You're absolutely correct, you'll have both insurance companies trying to avoid paying out.
My point, although murky, was that more policies do not equal a higher payout...except, of course...life.
Quote:
Originally Posted by drcoastline
Rusty,
That is not correct. It is true you can pay as many premiums as you like but. If you have two valid insurance policies running concurrently. That does not mean one will pay and the other is off the hook or that you would get paid twice. Double indemnity.
For what ever reason lets say there are two policies in effect.
One with Haggerty @ $500 annual premium $24K value, issued 1/1.
Another with American Modern @ $500.00 premium $24K value, issued 6/1.
Both premiums are paid in full.
The car gets totaled 9/1. At the time of the loss the insured realizes he has two policies in effect and submits a claim to both carriers.
1. The insured will not receive $48K. That is double indemnity and is fraud by the insured if he accepts both.
2. Policy #1. Issued on 1/1 may be more responsible for the loss in essence 75% as the policy was in force for 75% of its term. Policy #2 may only be liable for 25% of the loss.
3. It could be deemed both policies respond and pay 50% of the loss each.
As you can see Policy #1 is going to push for scenario #3 and Policy #2 is going to push for scenario #2.
Neither carrier would return any premium to the insured. So the insured ended up in the end paying $1,000.00 in premium vs. $500.00.

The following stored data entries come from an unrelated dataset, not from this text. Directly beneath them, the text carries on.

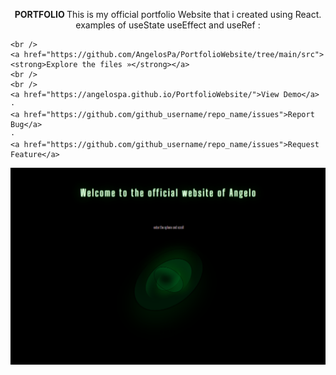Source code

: <p  align="center">

  <p align="center">
  <strong> PORTFOLIO </strong>
This is my official portfolio Website that i created using React.
examples of useState useEffect and useRef :

    <br />
    <a href="https://github.com/AngelosPa/PortfolioWebsite/tree/main/src"><strong>Explore the files »</strong></a>
    <br />
    <br />
    <a href="https://angelospa.github.io/PortfolioWebsite/">View Demo</a>
    ·
    <a href="https://github.com/github_username/repo_name/issues">Report Bug</a>
    ·
    <a href="https://github.com/github_username/repo_name/issues">Request Feature</a>
  </p>
</p>

![check here](portfoliowebsite.png)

Personally, I have never seen two policies in standard auto as the car own is almost always responsible to obtain coverage and make payment on their own. But I have seen it occur in Homeowners where the premium may be paid by a mortgage company. The company pays late. The insured gets a cancellation notice (not realizing the mortgage company is responsible to pay) and goes out buys their own policy. Now you have two policies in effect two agents, two carriers, non concurrent effective dates.